WORK INSTRUCTION - Please transcribe only the lines from the one holding "这大概就是万历对张居正的第一" through the final line of the data, both included, with no pictures.

Saved data entries -

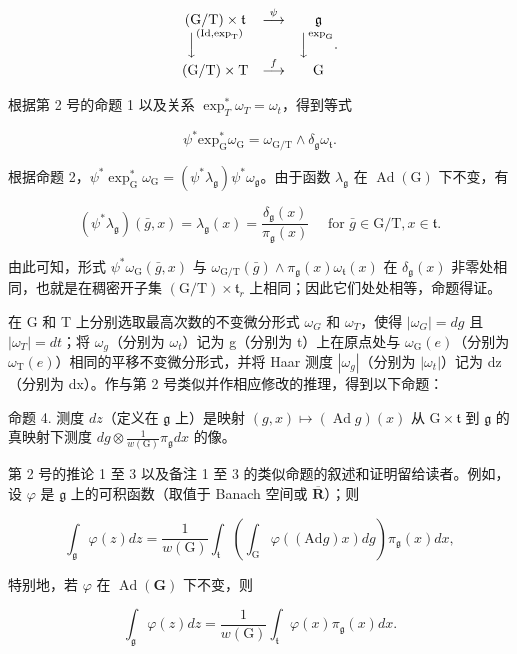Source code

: \[
\begin{array}{c c c} (\mathrm{G} / \mathrm{T}) \times \mathfrak {t} & \stackrel {{\psi}} {{\longrightarrow}} & \mathfrak {g} \\ \Big \downarrow^ {(\mathrm{Id}, \exp_ {\mathrm{T}})} & & \Big \downarrow^ {\exp_ {\mathrm{G}}} . \\ (\mathrm{G} / \mathrm{T}) \times \mathrm{T} & \stackrel {{f}} {{\longrightarrow}} & \mathrm{G} \end{array}
\]

根据第 2 号的命题 1 以及关系 \(\exp_{T}^{*}\omega_{T} = \omega_{t}\)，得到等式

\[
\psi^ {*} \mathrm{exp} _ {\mathrm{G}} ^ {*} \omega_ {\mathrm{G}} = \omega_ {\mathrm{G/T}} \wedge \delta_ {\mathfrak {g}} \omega_ {\mathfrak {t}}.
\]

根据命题 2，\(\psi^{*}\exp_{\mathrm{G}}^{*}\omega_{\mathrm{G}} = (\psi^{*}\lambda_{\mathfrak{g}})\psi^{*}\omega_{\mathfrak{g}}\)。由于函数 \(\lambda_{\mathfrak{g}}\) 在 \(\operatorname{Ad}(\mathrm{G})\) 下不变，有

\[
(\psi^ {*} \lambda_ {\mathfrak {g}}) (\bar {g}, x) = \lambda_ {\mathfrak {g}} (x) = \frac {\delta_ {\mathfrak {g}} (x)}{\pi_ {\mathfrak {g}} (x)} \quad \text { for } \bar {g} \in \mathrm{G/T}, x \in \mathfrak {t}.
\]

由此可知，形式 \(\psi^{*}\omega_{\mathrm{G}}(\bar{g},x)\) 与 \(\omega_{\mathrm{G / T}}(\bar{g})\wedge \pi_{\mathfrak{g}}(x)\omega_{\mathfrak{t}}(x)\) 在 \(\delta_{\mathfrak{g}}(x)\) 非零处相同，也就是在稠密开子集 \((\mathrm{G / T})\times \mathfrak{t}_r\) 上相同；因此它们处处相等，命题得证。

在 G 和 T 上分别选取最高次数的不变微分形式 \(\omega_{G}\) 和 \(\omega_{T}\)，使得 \(|\omega_{G}| = dg\) 且 \(|\omega_{T}| = dt\)；将 \(\omega_{g}\)（分别为 \(\omega_{t}\)）记为 g（分别为 t）上在原点处与 \(\omega_{\mathrm{G}}(e)\)（分别为 \(\omega_{\mathrm{T}}(e)\)）相同的平移不变微分形式，并将 Haar 测度 \(|\omega_{g}|\)（分别为 \(|\omega_{t}|\)）记为 dz（分别为 dx）。作与第 2 号类似并作相应修改的推理，得到以下命题：

命题 4. 测度 \(dz\)（定义在 \(\mathfrak{g}\) 上）是映射 \((g,x)\mapsto (\operatorname {Ad}g)(x)\) 从 \(\mathrm{G}\times \mathfrak{t}\) 到 \(\mathfrak{g}\) 的真映射下测度 \(dg\otimes \frac{1}{w(\mathrm{G})}\pi_{\mathfrak{g}}dx\) 的像。

第 2 号的推论 1 至 3 以及备注 1 至 3 的类似命题的叙述和证明留给读者。例如，设 \(\varphi\) 是 \(\mathfrak{g}\) 上的可积函数（取值于 Banach 空间或 \(\overline{\mathbf{R}}\)）；则

\[
\int_ {\mathfrak {g}} \varphi (z) d z = \frac {1}{w (\mathrm{G})} \int_ {\mathfrak {t}} \left(\int_ {\mathrm{G}} \varphi ((\mathrm{Ad} g) x) d g\right) \pi_ {\mathfrak {g}} (x) d x,\tag{12}
\]

特别地，若 \(\varphi\) 在 \(\operatorname{Ad}(\mathbf{G})\) 下不变，则

\[
\int_ {\mathfrak {g}} \varphi (z) d z = \frac {1}{w (\mathrm{G})} \int_ {\mathfrak {t}} \varphi (x) \pi_ {\mathfrak {g}} (x) d x.\tag{13}
\]

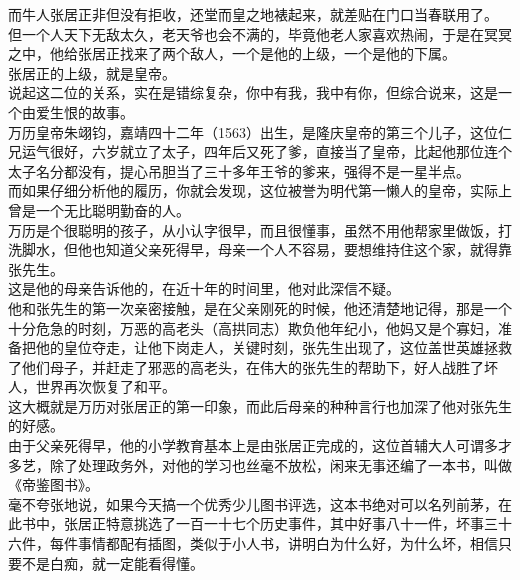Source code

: \begin{multicols}{\theparacolNo}
而牛人张居正非但没有拒收，还堂而皇之地裱起来，就差贴在门口当春联用了。\\

但一个人天下无敌太久，老天爷也会不满的，毕竟他老人家喜欢热闹，于是在冥冥之中，他给张居正找来了两个敌人，一个是他的上级，一个是他的下属。\\

张居正的上级，就是皇帝。\\

说起这二位的关系，实在是错综复杂，你中有我，我中有你，但综合说来，这是一个由爱生恨的故事。\\

万历皇帝朱翊钧，嘉靖四十二年（1563）出生，是隆庆皇帝的第三个儿子，这位仁兄运气很好，六岁就立了太子，四年后又死了爹，直接当了皇帝，比起他那位连个太子名分都没有，提心吊胆当了三十多年王爷的爹来，强得不是一星半点。\\

而如果仔细分析他的履历，你就会发现，这位被誉为明代第一懒人的皇帝，实际上曾是一个无比聪明勤奋的人。\\

万历是个很聪明的孩子，从小认字很早，而且很懂事，虽然不用他帮家里做饭，打洗脚水，但他也知道父亲死得早，母亲一个人不容易，要想维持住这个家，就得靠张先生。\\

这是他的母亲告诉他的，在近十年的时间里，他对此深信不疑。\\

他和张先生的第一次亲密接触，是在父亲刚死的时候，他还清楚地记得，那是一个十分危急的时刻，万恶的高老头（高拱同志）欺负他年纪小，他妈又是个寡妇，准备把他的皇位夺走，让他下岗走人，关键时刻，张先生出现了，这位盖世英雄拯救了他们母子，并赶走了邪恶的高老头，在伟大的张先生的帮助下，好人战胜了坏人，世界再次恢复了和平。\\

这大概就是万历对张居正的第一印象，而此后母亲的种种言行也加深了他对张先生的好感。\\

由于父亲死得早，他的小学教育基本上是由张居正完成的，这位首辅大人可谓多才多艺，除了处理政务外，对他的学习也丝毫不放松，闲来无事还编了一本书，叫做《帝鉴图书》。\\

毫不夸张地说，如果今天搞一个优秀少儿图书评选，这本书绝对可以名列前茅，在此书中，张居正特意挑选了一百一十七个历史事件，其中好事八十一件，坏事三十六件，每件事情都配有插图，类似于小人书，讲明白为什么好，为什么坏，相信只要不是白痴，就一定能看得懂。\\


\end{multicols}
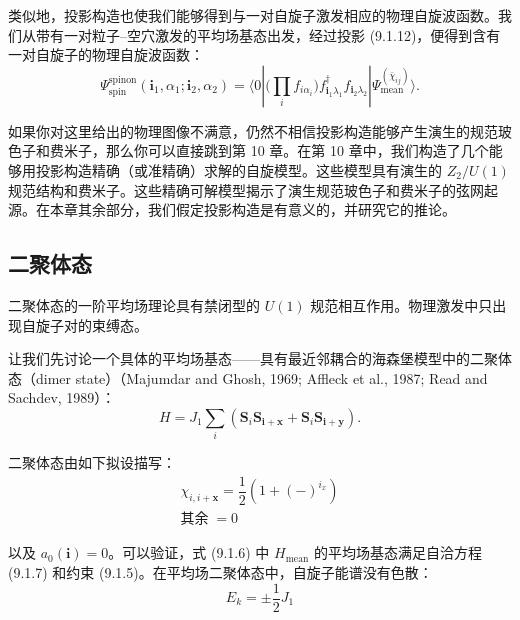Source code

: 类似地，投影构造也使我们能够得到与一对自旋子激发相应的物理自旋波函数。我们从带有一对粒子–空穴激发的平均场基态出发，经过投影 (9.1.12)，便得到含有一对自旋子的物理自旋波函数：
\begin{equation*}
\Psi^{\text{spinon}}_{\text{spin}}(\pmb{i}_1,\alpha_1;\pmb{i}_2,\alpha_2)=\langle 0|\Big(\prod_{i}f_{i\alpha_i}\Big)f^{\dagger}_{\pmb{i}_1\lambda_1}f_{\pmb{i}_2\lambda_2}|\Psi^{(\bar{\chi}_{ij})}_{\text{mean}}\rangle.
\end{equation*}

如果你对这里给出的物理图像不满意，仍然不相信投影构造能够产生演生的规范玻色子和费米子，那么你可以直接跳到第 10 章。在第 10 章中，我们构造了几个能够用投影构造精确（或准精确）求解的自旋模型。这些模型具有演生的 $Z_2/U(1)$ 规范结构和费米子。这些精确可解模型揭示了演生规范玻色子和费米子的弦网起源。在本章其余部分，我们假定投影构造是有意义的，并研究它的推论。


\subsection{二聚体态}

\begin{keypoints}
\item 二聚体态的一阶平均场理论具有禁闭型的 $U(1)$ 规范相互作用。物理激发中只出现自旋子对的束缚态。
\end{keypoints}

让我们先讨论一个具体的平均场基态——具有最近邻耦合的海森堡模型中的二聚体态（dimer state）（Majumdar and Ghosh, 1969; Affleck et al., 1987; Read and Sachdev, 1989）：
\begin{equation*}
H=J_1\sum_{i}\left(\pmb{S}_i\pmb{S}_{\pmb{i}+\pmb{x}}+\pmb{S}_i\pmb{S}_{\pmb{i}+\pmb{y}}\right).
\tag{9.1.15}
\end{equation*}

二聚体态由如下拟设描写：
\begin{equation*}
\begin{array}{l}
\chi_{i,i+\pmb{x}}=\dfrac{1}{2}\left(1+(-)^{i_x}\right)\\[6pt]
\text{其余}\;=0
\end{array}
\tag{9.1.16}
\end{equation*}

以及 $a_0(\pmb{i})=0$。可以验证，式 (9.1.6) 中 $H_{\text{mean}}$ 的平均场基态满足自洽方程 (9.1.7) 和约束 (9.1.5)。在平均场二聚体态中，自旋子能谱没有色散：
\begin{equation*}
E_k=\pm\frac{1}{2}J_1
\tag{9.1.17}
\end{equation*}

RESULT OF THE EXERCISE -
这大概就是万历对张居正的第一印象，而此后母亲的种种言行也加深了他对张先生的好感。\\

由于父亲死得早，他的小学教育基本上是由张居正完成的，这位首辅大人可谓多才多艺，除了处理政务外，对他的学习也丝毫不放松，闲来无事还编了一本书，叫做《帝鉴图书》。\\

毫不夸张地说，如果今天搞一个优秀少儿图书评选，这本书绝对可以名列前茅，在此书中，张居正特意挑选了一百一十七个历史事件，其中好事八十一件，坏事三十六件，每件事情都配有插图，类似于小人书，讲明白为什么好，为什么坏，相信只要不是白痴，就一定能看得懂。\\


\end{multicols}
Source code

: 类似地，投影构造也使我们能够得到与一对自旋子激发相应的物理自旋波函数。我们从带有一对粒子–空穴激发的平均场基态出发，经过投影 (9.1.12)，便得到含有一对自旋子的物理自旋波函数：
\begin{equation*}
\Psi^{\text{spinon}}_{\text{spin}}(\pmb{i}_1,\alpha_1;\pmb{i}_2,\alpha_2)=\langle 0|\Big(\prod_{i}f_{i\alpha_i}\Big)f^{\dagger}_{\pmb{i}_1\lambda_1}f_{\pmb{i}_2\lambda_2}|\Psi^{(\bar{\chi}_{ij})}_{\text{mean}}\rangle.
\end{equation*}

如果你对这里给出的物理图像不满意，仍然不相信投影构造能够产生演生的规范玻色子和费米子，那么你可以直接跳到第 10 章。在第 10 章中，我们构造了几个能够用投影构造精确（或准精确）求解的自旋模型。这些模型具有演生的 $Z_2/U(1)$ 规范结构和费米子。这些精确可解模型揭示了演生规范玻色子和费米子的弦网起源。在本章其余部分，我们假定投影构造是有意义的，并研究它的推论。


\subsection{二聚体态}

\begin{keypoints}
\item 二聚体态的一阶平均场理论具有禁闭型的 $U(1)$ 规范相互作用。物理激发中只出现自旋子对的束缚态。
\end{keypoints}

让我们先讨论一个具体的平均场基态——具有最近邻耦合的海森堡模型中的二聚体态（dimer state）（Majumdar and Ghosh, 1969; Affleck et al., 1987; Read and Sachdev, 1989）：
\begin{equation*}
H=J_1\sum_{i}\left(\pmb{S}_i\pmb{S}_{\pmb{i}+\pmb{x}}+\pmb{S}_i\pmb{S}_{\pmb{i}+\pmb{y}}\right).
\tag{9.1.15}
\end{equation*}

二聚体态由如下拟设描写：
\begin{equation*}
\begin{array}{l}
\chi_{i,i+\pmb{x}}=\dfrac{1}{2}\left(1+(-)^{i_x}\right)\\[6pt]
\text{其余}\;=0
\end{array}
\tag{9.1.16}
\end{equation*}

以及 $a_0(\pmb{i})=0$。可以验证，式 (9.1.6) 中 $H_{\text{mean}}$ 的平均场基态满足自洽方程 (9.1.7) 和约束 (9.1.5)。在平均场二聚体态中，自旋子能谱没有色散：
\begin{equation*}
E_k=\pm\frac{1}{2}J_1
\tag{9.1.17}
\end{equation*}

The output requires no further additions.